The HPSI distills answers to six critical questions from the monthly National Housing Survey into a single number.  The survey is conducted by Fannie Mae among a sample of 1,000 consumers, both homeowners and renters and is intended to gather their current views and forward-looking expectations of housing market conditions and address topics that are related to their home purchase decisions. The questions used to construct the index are those questions consumers as to whether they think that it is a good or bad time to buy or to sell a house, what direction they expect home prices and mortgage interest rates to move, how concerned they are about losing their jobs, and whether their incomes are higher than they were a year earlier.

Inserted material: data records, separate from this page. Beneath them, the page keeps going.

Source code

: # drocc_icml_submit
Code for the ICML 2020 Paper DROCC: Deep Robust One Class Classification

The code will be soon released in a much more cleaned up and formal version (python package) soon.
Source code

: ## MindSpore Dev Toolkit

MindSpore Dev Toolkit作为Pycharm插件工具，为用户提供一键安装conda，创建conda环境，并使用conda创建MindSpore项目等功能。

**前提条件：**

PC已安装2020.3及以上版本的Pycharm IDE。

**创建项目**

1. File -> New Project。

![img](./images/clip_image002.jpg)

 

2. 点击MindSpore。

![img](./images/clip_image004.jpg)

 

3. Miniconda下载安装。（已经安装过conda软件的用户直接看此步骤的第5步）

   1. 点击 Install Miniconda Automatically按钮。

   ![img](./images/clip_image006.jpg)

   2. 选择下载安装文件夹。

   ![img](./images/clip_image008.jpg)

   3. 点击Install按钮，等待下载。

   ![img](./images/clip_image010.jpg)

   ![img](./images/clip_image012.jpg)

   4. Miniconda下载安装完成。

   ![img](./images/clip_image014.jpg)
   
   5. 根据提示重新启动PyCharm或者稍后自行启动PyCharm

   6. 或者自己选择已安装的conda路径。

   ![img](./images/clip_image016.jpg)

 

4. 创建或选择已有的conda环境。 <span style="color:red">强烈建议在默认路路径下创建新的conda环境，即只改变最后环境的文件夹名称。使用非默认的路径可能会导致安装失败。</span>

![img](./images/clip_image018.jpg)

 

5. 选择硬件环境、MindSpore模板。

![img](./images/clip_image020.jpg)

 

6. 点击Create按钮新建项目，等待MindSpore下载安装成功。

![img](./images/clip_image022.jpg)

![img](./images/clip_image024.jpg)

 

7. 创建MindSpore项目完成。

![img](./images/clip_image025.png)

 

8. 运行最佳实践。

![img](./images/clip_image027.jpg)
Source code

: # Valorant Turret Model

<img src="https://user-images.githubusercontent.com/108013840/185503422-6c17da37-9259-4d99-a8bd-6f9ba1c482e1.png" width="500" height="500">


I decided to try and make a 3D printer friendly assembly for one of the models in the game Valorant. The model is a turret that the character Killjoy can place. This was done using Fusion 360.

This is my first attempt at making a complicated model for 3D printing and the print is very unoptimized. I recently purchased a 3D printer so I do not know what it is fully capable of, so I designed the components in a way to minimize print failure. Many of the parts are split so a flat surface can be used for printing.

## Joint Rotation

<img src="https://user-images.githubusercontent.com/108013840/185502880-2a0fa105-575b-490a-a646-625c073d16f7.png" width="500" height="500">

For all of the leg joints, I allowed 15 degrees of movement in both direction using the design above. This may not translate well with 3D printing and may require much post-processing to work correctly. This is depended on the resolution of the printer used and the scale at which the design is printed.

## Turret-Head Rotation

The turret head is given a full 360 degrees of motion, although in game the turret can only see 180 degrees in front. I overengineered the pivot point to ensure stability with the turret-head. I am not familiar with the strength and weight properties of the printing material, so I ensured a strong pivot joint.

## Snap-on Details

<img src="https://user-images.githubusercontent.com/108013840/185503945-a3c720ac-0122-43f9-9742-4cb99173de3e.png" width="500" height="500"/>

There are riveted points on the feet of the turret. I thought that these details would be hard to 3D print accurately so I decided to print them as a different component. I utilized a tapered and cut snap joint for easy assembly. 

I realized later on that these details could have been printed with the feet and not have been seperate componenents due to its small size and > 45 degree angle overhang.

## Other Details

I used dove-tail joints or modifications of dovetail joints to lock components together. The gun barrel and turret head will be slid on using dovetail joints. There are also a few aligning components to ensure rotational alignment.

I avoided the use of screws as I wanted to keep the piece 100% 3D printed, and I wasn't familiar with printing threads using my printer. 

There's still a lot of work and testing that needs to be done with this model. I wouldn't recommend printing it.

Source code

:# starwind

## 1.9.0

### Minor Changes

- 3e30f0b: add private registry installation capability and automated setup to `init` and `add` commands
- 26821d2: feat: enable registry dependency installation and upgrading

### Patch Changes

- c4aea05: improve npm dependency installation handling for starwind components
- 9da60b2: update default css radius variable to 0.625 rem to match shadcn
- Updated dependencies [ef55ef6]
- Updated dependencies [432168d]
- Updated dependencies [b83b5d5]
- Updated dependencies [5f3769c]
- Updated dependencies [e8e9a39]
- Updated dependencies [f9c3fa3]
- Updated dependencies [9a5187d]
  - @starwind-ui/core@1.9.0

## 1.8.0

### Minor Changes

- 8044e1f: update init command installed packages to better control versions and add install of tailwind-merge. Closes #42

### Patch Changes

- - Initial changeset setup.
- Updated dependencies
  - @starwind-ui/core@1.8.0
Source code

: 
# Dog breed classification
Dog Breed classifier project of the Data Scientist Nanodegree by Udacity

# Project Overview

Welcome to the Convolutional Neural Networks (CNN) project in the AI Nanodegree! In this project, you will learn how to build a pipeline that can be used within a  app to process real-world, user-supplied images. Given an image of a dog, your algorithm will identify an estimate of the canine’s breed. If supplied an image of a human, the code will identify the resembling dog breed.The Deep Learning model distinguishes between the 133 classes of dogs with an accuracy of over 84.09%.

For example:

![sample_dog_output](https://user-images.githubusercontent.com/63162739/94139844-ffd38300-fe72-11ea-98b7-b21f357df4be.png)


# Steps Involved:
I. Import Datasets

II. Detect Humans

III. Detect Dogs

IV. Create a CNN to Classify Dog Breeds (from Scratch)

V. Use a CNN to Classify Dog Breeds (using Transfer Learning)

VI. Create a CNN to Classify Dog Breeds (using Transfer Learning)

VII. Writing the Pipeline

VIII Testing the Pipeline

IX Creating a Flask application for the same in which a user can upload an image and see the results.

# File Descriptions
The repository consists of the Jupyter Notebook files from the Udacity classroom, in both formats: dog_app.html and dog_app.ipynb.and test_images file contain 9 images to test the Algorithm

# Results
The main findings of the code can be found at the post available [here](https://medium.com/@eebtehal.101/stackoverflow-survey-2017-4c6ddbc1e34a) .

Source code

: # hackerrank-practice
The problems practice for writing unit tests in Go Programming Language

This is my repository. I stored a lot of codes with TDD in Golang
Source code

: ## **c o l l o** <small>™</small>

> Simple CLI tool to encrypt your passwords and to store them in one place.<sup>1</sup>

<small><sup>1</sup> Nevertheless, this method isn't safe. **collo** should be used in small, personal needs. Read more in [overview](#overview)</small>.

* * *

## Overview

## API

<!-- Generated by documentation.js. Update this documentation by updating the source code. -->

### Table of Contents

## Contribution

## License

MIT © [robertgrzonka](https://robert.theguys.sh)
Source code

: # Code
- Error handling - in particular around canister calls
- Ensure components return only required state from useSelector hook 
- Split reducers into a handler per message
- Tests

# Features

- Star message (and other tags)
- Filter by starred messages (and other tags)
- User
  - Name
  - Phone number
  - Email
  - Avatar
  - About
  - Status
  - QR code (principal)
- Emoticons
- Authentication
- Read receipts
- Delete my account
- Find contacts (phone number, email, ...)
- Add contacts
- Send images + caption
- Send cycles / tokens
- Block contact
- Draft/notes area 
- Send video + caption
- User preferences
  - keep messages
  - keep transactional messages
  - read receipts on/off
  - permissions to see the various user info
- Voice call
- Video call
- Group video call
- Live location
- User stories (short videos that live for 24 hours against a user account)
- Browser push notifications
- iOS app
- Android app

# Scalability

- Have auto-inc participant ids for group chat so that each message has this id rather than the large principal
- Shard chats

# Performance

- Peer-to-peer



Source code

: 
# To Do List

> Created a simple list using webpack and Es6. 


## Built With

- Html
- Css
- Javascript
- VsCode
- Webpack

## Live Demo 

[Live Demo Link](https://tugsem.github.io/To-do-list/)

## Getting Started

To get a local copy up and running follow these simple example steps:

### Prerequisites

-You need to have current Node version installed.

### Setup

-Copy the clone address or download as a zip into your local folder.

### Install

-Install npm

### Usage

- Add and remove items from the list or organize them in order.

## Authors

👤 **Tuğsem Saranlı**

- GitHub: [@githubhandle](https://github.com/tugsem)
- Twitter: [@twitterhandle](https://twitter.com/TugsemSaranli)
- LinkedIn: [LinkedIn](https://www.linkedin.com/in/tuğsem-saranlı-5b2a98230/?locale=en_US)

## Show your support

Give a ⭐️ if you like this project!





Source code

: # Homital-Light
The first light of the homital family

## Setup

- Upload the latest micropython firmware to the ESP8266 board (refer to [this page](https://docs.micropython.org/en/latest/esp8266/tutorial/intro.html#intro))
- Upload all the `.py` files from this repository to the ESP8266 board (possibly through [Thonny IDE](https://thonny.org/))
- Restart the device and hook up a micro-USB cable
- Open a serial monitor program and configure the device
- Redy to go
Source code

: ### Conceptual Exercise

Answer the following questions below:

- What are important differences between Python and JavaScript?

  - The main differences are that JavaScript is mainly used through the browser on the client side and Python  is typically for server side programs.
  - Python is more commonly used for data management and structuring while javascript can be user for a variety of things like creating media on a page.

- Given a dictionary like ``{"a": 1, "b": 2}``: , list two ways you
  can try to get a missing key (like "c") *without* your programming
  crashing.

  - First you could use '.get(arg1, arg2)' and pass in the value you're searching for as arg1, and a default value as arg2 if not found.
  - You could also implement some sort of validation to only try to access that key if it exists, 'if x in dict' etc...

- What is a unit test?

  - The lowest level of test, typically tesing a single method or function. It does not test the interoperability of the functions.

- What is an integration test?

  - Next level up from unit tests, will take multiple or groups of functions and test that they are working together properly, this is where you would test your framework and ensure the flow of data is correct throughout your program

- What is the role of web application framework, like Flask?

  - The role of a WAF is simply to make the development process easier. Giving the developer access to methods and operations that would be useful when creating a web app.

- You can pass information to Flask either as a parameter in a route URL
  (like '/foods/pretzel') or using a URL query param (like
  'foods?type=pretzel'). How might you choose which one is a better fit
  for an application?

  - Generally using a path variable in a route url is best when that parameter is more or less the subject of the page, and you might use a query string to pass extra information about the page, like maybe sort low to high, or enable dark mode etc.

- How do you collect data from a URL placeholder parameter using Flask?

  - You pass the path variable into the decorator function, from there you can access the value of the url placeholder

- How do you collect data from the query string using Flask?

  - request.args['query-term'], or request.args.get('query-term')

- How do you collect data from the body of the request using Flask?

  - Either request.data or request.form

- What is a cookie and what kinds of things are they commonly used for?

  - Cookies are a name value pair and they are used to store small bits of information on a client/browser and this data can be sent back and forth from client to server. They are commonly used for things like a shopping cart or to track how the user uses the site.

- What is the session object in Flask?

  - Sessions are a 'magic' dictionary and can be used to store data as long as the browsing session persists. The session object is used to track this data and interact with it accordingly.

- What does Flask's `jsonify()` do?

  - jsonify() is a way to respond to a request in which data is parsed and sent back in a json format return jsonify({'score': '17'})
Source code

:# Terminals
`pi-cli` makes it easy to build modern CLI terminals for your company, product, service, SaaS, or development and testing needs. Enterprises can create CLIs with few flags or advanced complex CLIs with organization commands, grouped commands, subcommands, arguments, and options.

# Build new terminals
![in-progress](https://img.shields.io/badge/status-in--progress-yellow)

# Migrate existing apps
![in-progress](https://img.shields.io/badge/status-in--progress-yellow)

It was that last issue that caused some affordability concerns in the January results.  The share of consumers who reported that their income was significantly higher than it was 12 months ago fell 3 percentage points after climbing 9 percentage points on net in December.  There was also a 4 point decline in the number of respondents who said it was a good time to buy a house.  That continued a net downward trend in that response throughout 2015.  It now stands at61 percent, a survey low with a net between positive and negative answers of 31 points.



 "Housing affordability is being constrained because the pace of growth in real income has not kept up with gains in real home prices as demand has grown faster than supply," said Doug Duncan, senior vice president and chief economist at Fannie Mae. "On the bright side, consumers have been increasingly positive about their ability to get a mortgage, suggesting that credit tightness is not the main issue limiting housing market activity today, a feeling that we also see conveyed by lenders in our Mortgage Lender Sentiment Survey®. We expect further progress in the HPSI to be limited until income growth picks up or supply, particularly in lower-priced homes, expands more rapidly."

While four of the six HPSI components decreased in January, Good Time to Sell rose by 1 point to a net of 9 percent and Mortgage Rate net expectations stayed the same at negative 52 percent.  The latter number is derived from a total of 57 percent who expect rates to rise while only 5 percent expect them to fall. Fewer respondents on net said house prices will continue to rise, down 3 points to 37 percent. Overall, the HPSI is down 1.3 points since this time last year. 


An all-time survey high was maintained as 85% of respondents say they are not concerned about losing their job however the net positive responses to this question fell 1 percentage point to 71%.  The net share of respondents who say their household income is significantly higher than it was 12 months ago fell 3 percentage points to 12%.



The National Housing Survey asks its rotating panel of respondents over 100 questions, comparing survey answers with those over the history of the survey which began in June 2010.  The phone survey seeks to track attitudinal shifts.  The January 2016 National Housing Survey was conducted between January 1, 2016 and January 25, 2016. Most of the data collection occurred during the first two weeks of this period.